Tembo, Kwasu (2023) "There Is No Spoon" : Revisiting the Problem of the "Real" in The Matrix. Americana: THE JOURNAL OF AMERICAN POPULAR CULTURE 1900 TO PRESENT, 22 (2). ISSN 1553-8931
Full text not available from this repository.Abstract
In this paper, I argue that The Matrix franchise – the first three films written and directed by the Wachowski siblings, the fourth directed by Lana Wachowski and written by David Mitchell and Aleksander Lemon – are fin de siècle texts. The turn of the twenty-first century was marked by a consistent and pervasive sense of dread mixed with hope in the Occidental world as humans faced the encroachment of technology. Many scholars have argued that the eye-catching nature of the films' action sequences, special effects, general tone, or style pale in the face of the theoretical ideas with which the filmmakers engage. But, as Neo (Keanu Reeves) and his band of humanist rebels fight for the salvation of the human race against their machine overlords on both sides of an onto-existential divide known diegetically as The Matrix, the philosophical underpinnings give way.

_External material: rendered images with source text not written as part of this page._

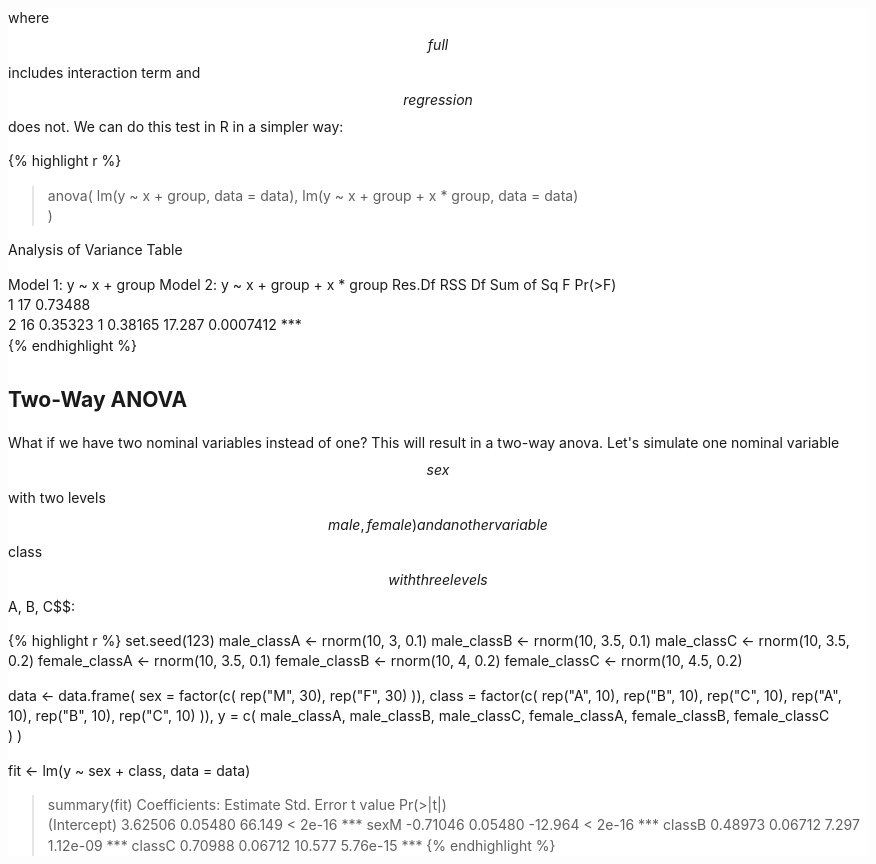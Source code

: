 where $$full$$ includes interaction term and $$regression$$ does not. We can do this test in R in a simpler way:

{% highlight r %}
> anova(
      lm(y ~ x + group, data = data),
      lm(y ~ x + group + x * group, data = data)    
  )

Analysis of Variance Table

Model 1: y ~ x + group
Model 2: y ~ x + group + x * group
  Res.Df     RSS Df Sum of Sq      F    Pr(>F)    
1     17 0.73488                                  
2     16 0.35323  1   0.38165 17.287 0.0007412 ***   
{% endhighlight %}

## <a name="two-way"></a>Two-Way ANOVA

What if we have two nominal variables instead of one? This will result in a two-way anova. Let's simulate one nominal variable $$sex$$ with two levels $$male, female) and another variable $$class$$ with three levels $$A, B, C$$:

{% highlight r %}
set.seed(123)
male_classA <- rnorm(10, 3, 0.1)
male_classB <- rnorm(10, 3.5, 0.1)
male_classC <- rnorm(10, 3.5, 0.2)
female_classA <- rnorm(10, 3.5, 0.1)
female_classB <- rnorm(10, 4, 0.2)
female_classC <- rnorm(10, 4.5, 0.2)

data <-
    data.frame(
        sex = factor(c(
            rep("M", 30),
            rep("F", 30)
        )),
        class = factor(c(
            rep("A", 10), rep("B", 10), rep("C", 10),
            rep("A", 10), rep("B", 10), rep("C", 10)
        )),
        y = c(
            male_classA, male_classB, male_classC,
            female_classA, female_classB, female_classC    
        )
    )

fit <- lm(y ~ sex + class, data = data)

> summary(fit)
Coefficients:
            Estimate Std. Error t value Pr(>|t|)    
(Intercept)  3.62506    0.05480  66.149  < 2e-16 ***
sexM        -0.71046    0.05480 -12.964  < 2e-16 ***
classB       0.48973    0.06712   7.297 1.12e-09 ***
classC       0.70988    0.06712  10.577 5.76e-15 ***
{% endhighlight %}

The franchise falls back on the comforting notion that there is a threshold to be found and breached, beyond which lies an objective reality that may be experienced and is, indeed, real, regardless of how arid, desolate, or apocalyptic that space may be. The films ultimately argue that something remains that is worth fighting and even dying for. Thus, the series is not as transcendent as it may first appear.